But here is the first important difference between Law and technology. The former cannot be falsified, in the Popperian sense.
There are four reasons to account for this shortcoming:
Thus, I am forced to conclude that technology is the embodiment of the laws of nature is a rigorous manner subjected to the scientific method - while the law is the abstract construct of the laws of human and social psychology which cannot be tested scientifically. While the Law and technology are structurally and functionally similar and have many things in common (see the list above) - they diverge when it comes to the formation of hypotheses and their falsifiability.
Ciao,
Sam
Hi, Sam
Fortunately recovered from my technological injuries (computer´s malaise) and its blind laws and we can go on with our dialogue.
By the way, I have to say that interactive work is one of the best achievements of technology. Your exposition of "the quasi-identity of law and technology" cleared a blind spot in my vision. I was so focused on the contradictions that I couldn't see the similarities. And so it is. This is evident in warfare, for instance, where each new weapon (the Huns' step and powder are great examples) induces new rules of war (where is the Clausewitz of the nuclear chessboard?!:-))).
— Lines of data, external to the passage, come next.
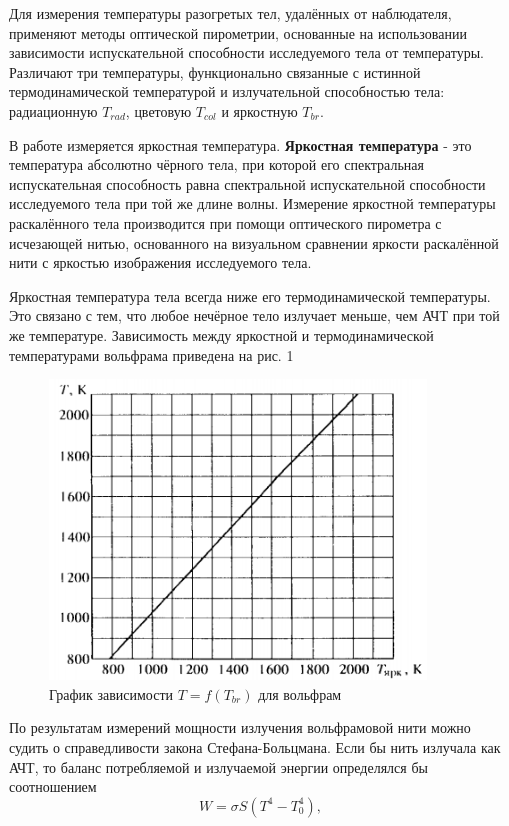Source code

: \documentclass[a4paper,12pt]{article} %
\begin{document}
		Для измерения температуры разогретых тел, удалённых от наблюдателя, применяют методы оптической пирометрии, основанные на использовании зависимости испускательной способности исследуемого тела от температуры. Различают три температуры, функционально связанные с истинной термодинамической температурой и излучательной способностью тела: радиационную $T_{rad}$, цветовую $T_{col}$ и яркостную $T_{br}$. \par
		В работе измеряется яркостная температура. \textbf{Яркостная температура} - это температура абсолютно чёрного тела, при которой его спектральная испускательная способность равна спектральной испускательной способности исследуемого тела при той же длине волны.
		Измерение яркостной температуры раскалённого тела производится при помощи оптического пирометра с исчезающей нитью, основанного на визуальном сравнении яркости раскалённой нити с яркостью изображения исследуемого тела. \par
		Яркостная температура тела всегда ниже его термодинамической температуры. Это связано с тем, что любое нечёрное тело излучает меньше, чем АЧТ при той же температуре. Зависимость между яркостной и термодинамической температурами вольфрама приведена на рис. 1
		\begin{figure}[h]
			\centering
			\includegraphics[width=10cm]{img/fig2.PNG}
			\caption{График зависимости $T = f(T_{br})$ для вольфрам}
			\label{ris:fig1}
		\end{figure}
		По результатам измерений мощности излучения вольфрамовой нити можно судить о справедливости закона Стефана-Больцмана. Если бы нить излучала как АЧТ, то баланс потребляемой и излучаемой энергии определялся бы соотношением 
		\begin{equation}
			W = \sigma S (T^4 - T_0^4),
		\end{equation}
\end{document}
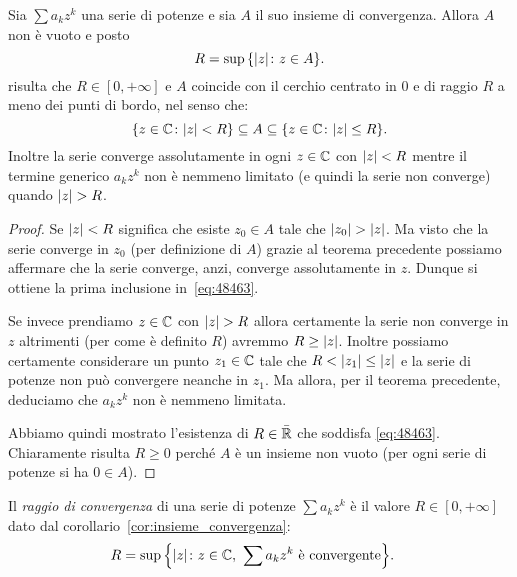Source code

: \begin{corollary}%
\mymark{**}
\label{cor:insieme_convergenza}%
Sia $\sum a_k z^k$ una serie di potenze e sia $A$ il suo insieme di convergenza.
Allora $A$ non è vuoto e posto
\[
  R= \sup {\left\{ {\left|z\right|}\colon z\in A \right\}}.
\]
risulta che $R\in[0,+\infty]$ e $A$ coincide con il cerchio centrato in $0$
e di raggio $R$ a meno dei punti di bordo, nel senso che:
\begin{equation}\label{eq:48463}
   {\left\{ z\in {\mathbb C}\colon {\left|z\right|} < R \right\}}
   \subseteq A
   \subseteq {\left\{ z\in {\mathbb C}\colon {\left|z\right|}\le R \right\}}.
\end{equation}
Inoltre la serie converge assolutamente in ogni $z\in {\mathbb C}$ con ${\left|z\right|}<R$
mentre
il termine generico $a_k z^k$ non è nemmeno limitato (e quindi la serie non converge)
quando ${\left|z\right|}>R$.
\end{corollary}
%
\begin{proof}
Se ${\left|z\right|}<R$ significa che esiste $z_0\in A$ tale che ${\left|z_0\right|} > {\left|z\right|}$.
Ma visto che la serie converge in $z_0$ (per definizione di $A$) grazie al teorema
precedente possiamo affermare che la serie converge, anzi, converge assolutamente
in $z$. Dunque si ottiene la prima inclusione in~\eqref{eq:48463}.

Se invece prendiamo $z\in {\mathbb C}$ con ${\left|z\right|}>R$ allora
certamente la serie non converge in $z$ altrimenti (per come è definito $R$)
avremmo $R\ge {\left|z\right|}$.
Inoltre possiamo certamente considerare un punto $z_1\in{\mathbb C}$
tale che $R < {\left|z_1\right|} \le {\left|z\right|}$ e la serie
di potenze non può convergere neanche in $z_1$.
Ma allora, per il teorema precedente,
deduciamo che $a_k z^k$ non è nemmeno limitata.

Abbiamo quindi mostrato l'esistenza di $R\in \bar {{\mathbb R}}$ che soddisfa \eqref{eq:48463}.
Chiaramente risulta $R\ge 0$ perché $A$ è un insieme non vuoto
(per ogni serie di potenze si ha $0\in A$).
\end{proof}

\begin{definition}
\mymark{**}
Il \emph{raggio di convergenza}%
%
 di una serie di potenze $\sum a_k z^k$
è il valore $R\in[0,+\infty]$
dato dal corollario~\ref{cor:insieme_convergenza}:
\begin{align*}
  R &= \sup {\left\{ {\left|z\right|}\colon z\in {\mathbb C},\ \sum a_k z^k \text{ è convergente} \right\}}.
\end{align*}
\end{definition}

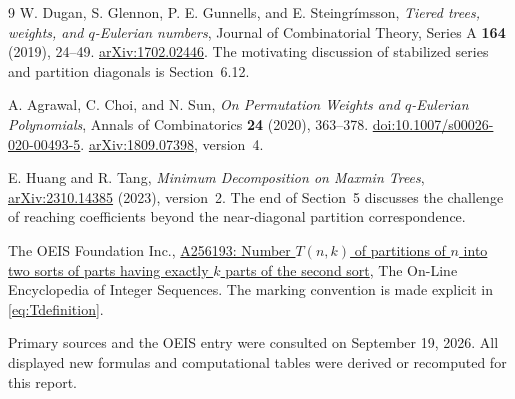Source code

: \documentclass[11pt,letterpaper]{article}
\numberwithin{equation}{section}
\theoremstyle{definition}
\theoremstyle{remark}
\begin{document}
\begin{thebibliography}{9}
W. Dugan, S. Glennon, P. E. Gunnells, and E. Steingr\'imsson,
\emph{Tiered trees, weights, and $q$-Eulerian numbers},
Journal of Combinatorial Theory, Series A \textbf{164} (2019), 24--49.
\href{https://arxiv.org/abs/1702.02446}{arXiv:1702.02446}.
The motivating discussion of stabilized series and partition diagonals
is Section~6.12.

A. Agrawal, C. Choi, and N. Sun,
\emph{On Permutation Weights and $q$-Eulerian Polynomials},
Annals of Combinatorics \textbf{24} (2020), 363--378.
\href{https://doi.org/10.1007/s00026-020-00493-5}{doi:10.1007/s00026-020-00493-5}.
\href{https://arxiv.org/abs/1809.07398}{arXiv:1809.07398}, version~4.

E. Huang and R. Tang,
\emph{Minimum Decomposition on Maxmin Trees},
\href{https://arxiv.org/abs/2310.14385}{arXiv:2310.14385} (2023), version~2.
The end of Section~5 discusses the challenge of reaching coefficients
beyond the near-diagonal partition correspondence.

The OEIS Foundation Inc.,
\href{https://oeis.org/A256193}{A256193: Number $T(n,k)$ of partitions of $n$
into two sorts of parts having exactly $k$ parts of the second sort},
The On-Line Encyclopedia of Integer Sequences.
The marking convention is made explicit in \eqref{eq:Tdefinition}.
\end{thebibliography}
\noindent\small\color{Muted}Primary sources and the OEIS entry were consulted on
September 19, 2026. All displayed new formulas and computational tables
were derived or recomputed for this report.
\end{document}
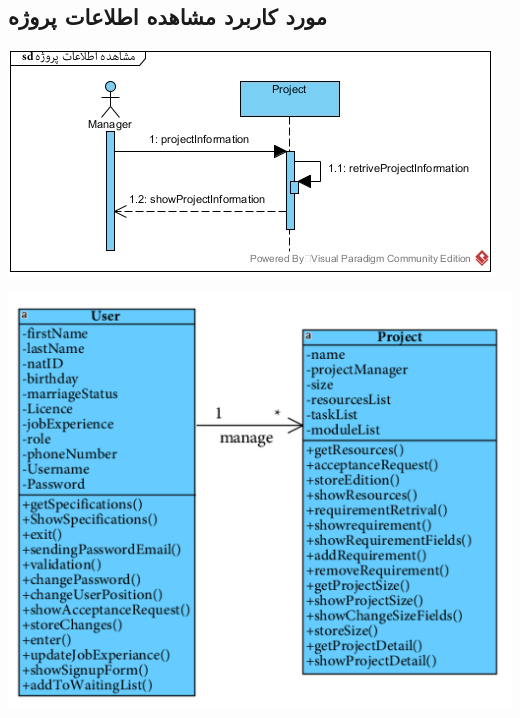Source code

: \newpage
\vspace{2cm}
\subsection*{مورد کاربرد مشاهده اطلاعات پروژه}
\vspace{2cm}
\begin{center}
\includegraphics[width=\textwidth]{SequenceDiagrams/31.jpg}
\end{center}

\newpage
\vspace{2cm}
\begin{center}
\includegraphics[width=\textwidth]{SequenceClasses/31.png}
\end{center}

\newpage
\vspace{2cm}
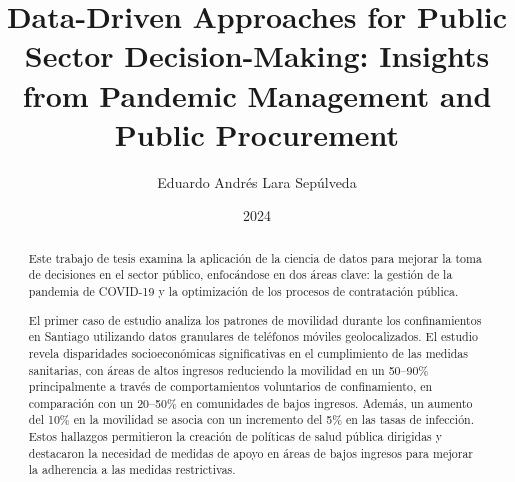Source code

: \documentclass[upright, contnum]{umemoriaENG}
\author{Eduardo Andrés Lara Sepúlveda}
\title{Data-Driven Approaches for Public Sector Decision-Making: Insights from Pandemic Management and Public Procurement}
\date{2024}
\begin{document}
\frontmatter
\maketitle

\begin{abstract}





Este trabajo de tesis examina la aplicación de la ciencia de datos para mejorar la toma de decisiones en el sector público, enfocándose en dos áreas clave: la gestión de la pandemia de COVID-19 y la optimización de los procesos de contratación pública.

El primer caso de estudio analiza los patrones de movilidad durante los confinamientos en Santiago utilizando datos granulares de teléfonos móviles geolocalizados. El estudio revela disparidades socioeconómicas significativas en el cumplimiento de las medidas sanitarias, con áreas de altos ingresos reduciendo la movilidad en un 50–90\% principalmente a través de comportamientos voluntarios de confinamiento, en comparación con un 20–50\% en comunidades de bajos ingresos. Además, un aumento del 10\% en la movilidad se asocia con un incremento del 5\% en las tasas de infección. Estos hallazgos permitieron la creación de políticas de salud pública dirigidas y destacaron la necesidad de medidas de apoyo en áreas de bajos ingresos para mejorar la adherencia a las medidas restrictivas.


\end{abstract}
\end{document}
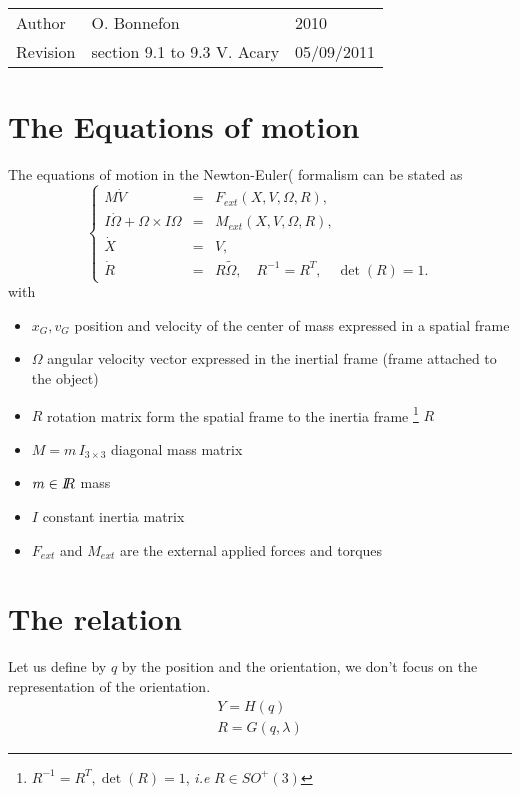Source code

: 
\begin{tabular}{lll}
  \centering
  Author &  O. Bonnefon &2010\\
  Revision& section 9.1 to 9.3 V. Acary&  05/09/2011
\end{tabular}
\section{The Equations of motion}

The equations of motion in the Newton-Euler(\cite{Wittenburg1977,Haug89} formalism can be stated as
\begin{equation}
  \label{eq:NewtonEuler}
  \left\{\begin{array}{rcl}
    M \dot V &=& F_{ext}(X, V, \Omega, R), \\
    I \dot \Omega + \Omega \times I\Omega &=&  M_{ext}(X,V, \Omega, R), \\
    \dot X &=& V, \\
    \dot R &=& R \tilde \Omega,\quad R^{-1}=R^T,\quad  \det(R)=1 .
\end{array}\right.
\end{equation}
with
\begin{itemize}
\item $x_G,v_G$ position and velocity of the center of mass expressed in a spatial frame
\item $\Omega$ angular velocity vector expressed in the inertial frame (frame attached to the object)
\item $R$ rotation matrix form the spatial frame to the inertia frame \footnote{$R^{-1}=R^T, \det(R)=1$, \textit{i.e} $ R\in SO^+(3)$} $R$ 
\item $M=m\,I_{3\times 3}$ diagonal mass matrix
\item $m \in \mbox{\rm $I\!\!R$}$ mass
\item $I$ constant inertia matrix
\item $F_{ext}$ and $ M_{ext}$ are the external applied forces and torques
\end{itemize}


\section{The relation}

Let us define by $q$ by  the position and the orientation, we don't focus on the  representation of the orientation.
\begin{equation}
\label{Relation}
\begin{array}{l}
Y=H(q)  \\
R=G(q,\lambda)
\end{array}
\end{equation}



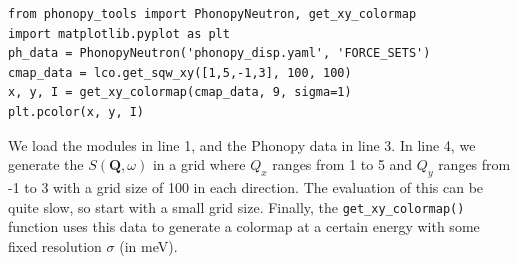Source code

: \vspace{1em}
\begin{lstlisting}
from phonopy_tools import PhonopyNeutron, get_xy_colormap
import matplotlib.pyplot as plt
ph_data = PhonopyNeutron('phonopy_disp.yaml', 'FORCE_SETS')
cmap_data = lco.get_sqw_xy([1,5,-1,3], 100, 100)
x, y, I = get_xy_colormap(cmap_data, 9, sigma=1)
plt.pcolor(x, y, I)
\end{lstlisting}
\vspace{1em}

\noindent We load the modules in line 1, and the Phonopy data in line 3. In line 4, we generate the $S(\bm{Q},\omega)$ in a grid where $Q_x$ ranges from 1 to 5 and $Q_y$ ranges from -1 to 3 with a grid size of 100 in each direction. The evaluation of this can be quite slow, so start with a small grid size. Finally, the \texttt{get\_xy\_colormap()} function uses this data to generate a colormap at a certain energy with some fixed resolution $\sigma$ (in meV).







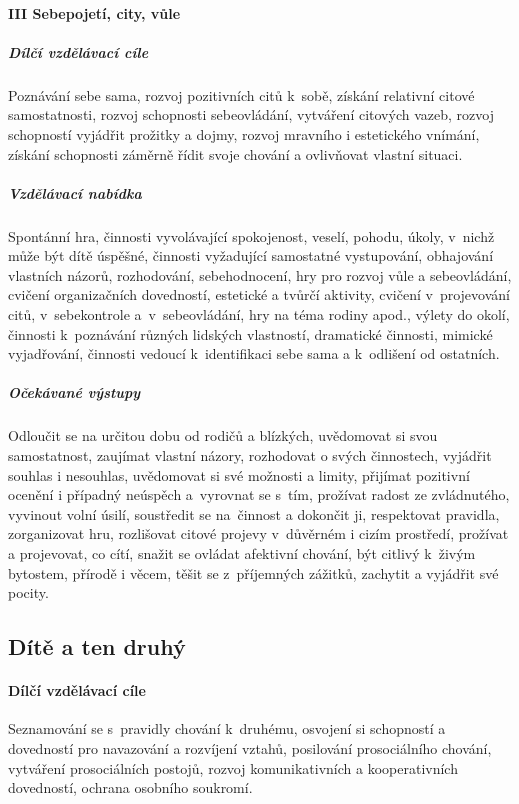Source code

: 				\paragraph{III Sebepojetí, city, vůle}

					\subparagraph{Dílčí vzdělávací cíle}
						Poznávání sebe sama, rozvoj pozitivních citů k sobě, získání relativní citové samostatnosti, rozvoj schopnosti sebeovládání, vytváření citových vazeb, rozvoj schopností vyjádřit prožitky a dojmy, rozvoj mravního i estetického vnímání, získání schopnosti záměrně řídit svoje chování a ovlivňovat vlastní situaci.
					\subparagraph{Vzdělávací nabídka}
						Spontánní hra, činnosti vyvolávající spokojenost, veselí, pohodu, úkoly, v nichž může být dítě úspěšné, činnosti vyžadující samostatné vystupování, obhajování vlastních názorů, rozhodování, sebehodnocení, hry pro rozvoj vůle a sebeovládání, cvičení organizačních dovedností, estetické a tvůrčí aktivity, cvičení v projevování citů, v sebekontrole a v sebeovládání, hry na téma rodiny apod., výlety do okolí, činnosti k poznávání různých lidských vlastností, dramatické činnosti, mimické vyjadřování, činnosti vedoucí k identifikaci sebe sama a k odlišení od ostatních.
					\subparagraph{Očekávané výstupy}
						Odloučit se na určitou dobu od rodičů a blízkých, uvědomovat si svou samostatnost, zaujímat vlastní názory, rozhodovat o svých činnostech, vyjádřit souhlas i nesouhlas, uvědomovat si své možnosti a limity, přijímat pozitivní ocenění i případný neúspěch a vyrovnat se s tím, prožívat radost ze zvládnutého, vyvinout volní úsilí, soustředit se na činnost a dokončit ji, respektovat pravidla, zorganizovat hru, rozlišovat citové projevy v důvěrném i cizím prostředí, prožívat a projevovat, co cítí, snažit se ovládat afektivní chování, být citlivý k živým bytostem, přírodě i věcem, těšit se z příjemných zážitků, zachytit a vyjádřit své pocity.

			\subsection{Dítě a ten druhý}
				\textit{} \citep[s.~24]{RVP}
					\paragraph{Dílčí vzdělávací cíle}
						Seznamování se s pravidly chování k druhému, osvojení si schopností a dovedností pro navazování a rozvíjení vztahů, posilování prosociálního chování, vytváření prosociálních postojů, rozvoj komunikativních a kooperativních dovedností, ochrana osobního soukromí.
Indeed, your comparison takes us to higher considerations. If we adopt some of your conclusions, we can assert, conversely, that the "new rulers" are the technicians (confirming F.G. Jünger's prognosis). For if technology is law then its technicians are the legislators. This, then, is a great change of even greater consequences. Let us remember that philosophers have been the legislators in later centuries (laws were founded on philosophical principles). Another question, that I will explore deeply in the next letters is: who is the technician and which are his thoughts?
Setting aside this strange hypothesis, lets us see what is actually happening. Whether they have a pessimistic approach or an optimistic one, it seems that thinkers agree on the fact that technology has been the buzzword of the century. An all-encompassing wave that permeates all, even thought. The whole surface of the earth has been covered with a technological mantle, and not only the earth but the universe, the cosmos, is being cloaked by machines.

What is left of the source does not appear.